§ **ACTIVITY**
Retype the following records exactly and exclude the pictures.

§ **GIVEN DATA**
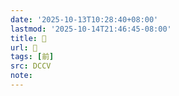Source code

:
 ```yaml
---
date: '2025-10-13T10:28:40+08:00'
lastmod: '2025-10-14T21:46:45-08:00'
title: 􃥡
url: 􃥡
tags: [前]
src: DCCV
note:
---
```

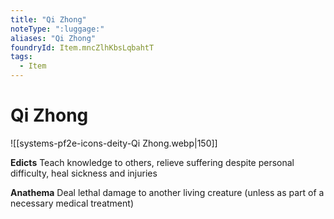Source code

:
 ```yaml
---
title: "Qi Zhong"
noteType: ":luggage:"
aliases: "Qi Zhong"
foundryId: Item.mncZlhKbsLqbahtT
tags:
  - Item
---
```


# Qi Zhong
![[systems-pf2e-icons-deity-Qi Zhong.webp|150]]

**Edicts** Teach knowledge to others, relieve suffering despite personal difficulty, heal sickness and injuries

**Anathema** Deal lethal damage to another living creature (unless as part of a necessary medical treatment)
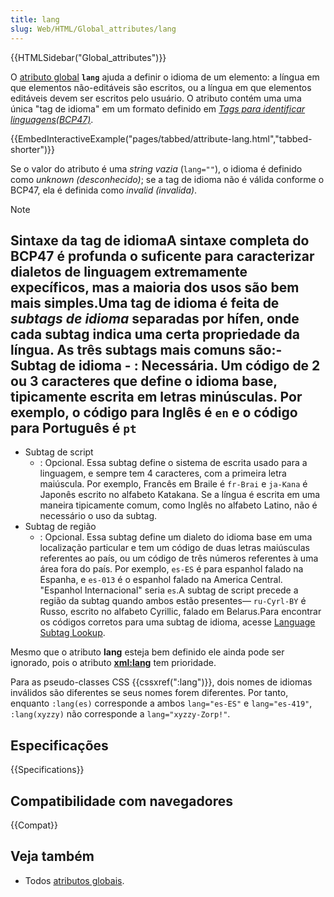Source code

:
 ```yaml
---
title: lang
slug: Web/HTML/Global_attributes/lang
---
```


{{HTMLSidebar("Global_attributes")}}

O [atributo global](/pt-BR/docs/Web/HTML/Global_attributes) **`lang`** ajuda a definir o idioma de um elemento: a língua em que elementos não-editáveis são escritos, ou a língua em que elementos editáveis devem ser escritos pelo usuário. O atributo contém uma uma única "tag de idioma" em um formato definido em [_Tags para identificar linguagens(BCP47)_](https://www.ietf.org/rfc/bcp/bcp47.txt).

{{EmbedInteractiveExample("pages/tabbed/attribute-lang.html","tabbed-shorter")}}

Se o valor do atributo é uma _string vazia_ (`lang=""`), o idioma é definido como _unknown (desconhecido)_; se a tag de idioma não é válida conforme o BCP47, ela é definida como _invalid (invalida)_.

> [!NOTE]
>
> ## Sintaxe da tag de idiomaA sintaxe completa do BCP47 é profunda o suficente para caracterizar dialetos de linguagem extremamente expecíficos, mas a maioria dos usos são bem mais simples.Uma tag de idioma é feita de _subtags de idioma_ separadas por hífen, onde cada subtag indica uma certa propriedade da língua. As três subtags mais comuns são:- Subtag de idioma - : Necessária. Um código de 2 ou 3 caracteres que define o idioma base, tipicamente escrita em letras minúsculas. Por exemplo, o código para Inglês é `en` e o código para Português é `pt`
>
> - Subtag de script
>   - : Opcional. Essa subtag define o sistema de escrita usado para a linguagem, e sempre tem 4 caracteres, com a primeira letra maiúscula. Por exemplo, Francês em Braile é `fr-Brai` e `ja-Kana` é Japonês escrito no alfabeto Katakana. Se a língua é escrita em uma maneira tipicamente comum, como Inglês no alfabeto Latino, não é necessário o uso da subtag.
> - Subtag de região
>   - : Opcional. Essa subtag define um dialeto do idioma base em uma localização particular e tem um código de duas letras maiúsculas referentes ao país, ou um código de três números referentes à uma área fora do país. Por exemplo, `es-ES` é para espanhol falado na Espanha, e `es-013` é o espanhol falado na America Central. "Espanhol Internacional" seria `es`.A subtag de script precede a região da subtag quando ambos estão presentes— `ru-Cyrl-BY` é Russo, escrito no alfabeto Cyrillic, falado em Belarus.Para encontrar os códigos corretos para uma subtag de idioma, acesse [Language Subtag Lookup](https://r12a.github.io/app-subtags/).

Mesmo que o atributo **lang** esteja bem definido ele ainda pode ser ignorado, pois o atributo [**xml:lang**](/pt-BR/docs/Web/HTML/Global_attributes/xml:lang) tem prioridade.

Para as pseudo-classes CSS {{cssxref(":lang")}}, dois nomes de idiomas inválidos são diferentes se seus nomes forem diferentes. Por tanto, enquanto `:lang(es)` corresponde a ambos `lang="es-ES"` e `lang="es-419"`, `:lang(xyzzy)` não corresponde a `lang="xyzzy-Zorp!"`.

## Especificações

{{Specifications}}

## Compatibilidade com navegadores

{{Compat}}

## Veja também

- Todos [atributos globais](/pt-BR/docs/Web/HTML/Global_attributes).
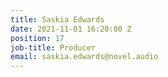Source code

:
 ```yaml
---
title: Saskia Edwards
date: 2021-11-01 16:20:00 Z
position: 17
job-title: Producer
email: saskia.edwards@novel.audio
---
```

§ **REPLY**
Source code

:
 ```yaml
---
date: '2025-10-13T10:28:40+08:00'
lastmod: '2025-10-14T21:46:45-08:00'
title: 􃥡
url: 􃥡
tags: [前]
src: DCCV
note:
---
```

Source code

:
 ```yaml
---
title: "Qi Zhong"
noteType: ":luggage:"
aliases: "Qi Zhong"
foundryId: Item.mncZlhKbsLqbahtT
tags:
  - Item
---
```


# Qi Zhong
![[systems-pf2e-icons-deity-Qi Zhong.webp|150]]

**Edicts** Teach knowledge to others, relieve suffering despite personal difficulty, heal sickness and injuries

**Anathema** Deal lethal damage to another living creature (unless as part of a necessary medical treatment)
Source code

:
 ```yaml
---
title: lang
slug: Web/HTML/Global_attributes/lang
---
```


{{HTMLSidebar("Global_attributes")}}

O [atributo global](/pt-BR/docs/Web/HTML/Global_attributes) **`lang`** ajuda a definir o idioma de um elemento: a língua em que elementos não-editáveis são escritos, ou a língua em que elementos editáveis devem ser escritos pelo usuário. O atributo contém uma uma única "tag de idioma" em um formato definido em [_Tags para identificar linguagens(BCP47)_](https://www.ietf.org/rfc/bcp/bcp47.txt).

{{EmbedInteractiveExample("pages/tabbed/attribute-lang.html","tabbed-shorter")}}

Se o valor do atributo é uma _string vazia_ (`lang=""`), o idioma é definido como _unknown (desconhecido)_; se a tag de idioma não é válida conforme o BCP47, ela é definida como _invalid (invalida)_.

> [!NOTE]
>
> ## Sintaxe da tag de idiomaA sintaxe completa do BCP47 é profunda o suficente para caracterizar dialetos de linguagem extremamente expecíficos, mas a maioria dos usos são bem mais simples.Uma tag de idioma é feita de _subtags de idioma_ separadas por hífen, onde cada subtag indica uma certa propriedade da língua. As três subtags mais comuns são:- Subtag de idioma - : Necessária. Um código de 2 ou 3 caracteres que define o idioma base, tipicamente escrita em letras minúsculas. Por exemplo, o código para Inglês é `en` e o código para Português é `pt`
>
> - Subtag de script
>   - : Opcional. Essa subtag define o sistema de escrita usado para a linguagem, e sempre tem 4 caracteres, com a primeira letra maiúscula. Por exemplo, Francês em Braile é `fr-Brai` e `ja-Kana` é Japonês escrito no alfabeto Katakana. Se a língua é escrita em uma maneira tipicamente comum, como Inglês no alfabeto Latino, não é necessário o uso da subtag.
> - Subtag de região
>   - : Opcional. Essa subtag define um dialeto do idioma base em uma localização particular e tem um código de duas letras maiúsculas referentes ao país, ou um código de três números referentes à uma área fora do país. Por exemplo, `es-ES` é para espanhol falado na Espanha, e `es-013` é o espanhol falado na America Central. "Espanhol Internacional" seria `es`.A subtag de script precede a região da subtag quando ambos estão presentes— `ru-Cyrl-BY` é Russo, escrito no alfabeto Cyrillic, falado em Belarus.Para encontrar os códigos corretos para uma subtag de idioma, acesse [Language Subtag Lookup](https://r12a.github.io/app-subtags/).

Mesmo que o atributo **lang** esteja bem definido ele ainda pode ser ignorado, pois o atributo [**xml:lang**](/pt-BR/docs/Web/HTML/Global_attributes/xml:lang) tem prioridade.

Para as pseudo-classes CSS {{cssxref(":lang")}}, dois nomes de idiomas inválidos são diferentes se seus nomes forem diferentes. Por tanto, enquanto `:lang(es)` corresponde a ambos `lang="es-ES"` e `lang="es-419"`, `:lang(xyzzy)` não corresponde a `lang="xyzzy-Zorp!"`.

## Especificações

{{Specifications}}

## Compatibilidade com navegadores

{{Compat}}

## Veja também

- Todos [atributos globais](/pt-BR/docs/Web/HTML/Global_attributes).
Source code

:
 ```yaml
---
title: Saskia Edwards
date: 2021-11-01 16:20:00 Z
position: 17
job-title: Producer
email: saskia.edwards@novel.audio
---
```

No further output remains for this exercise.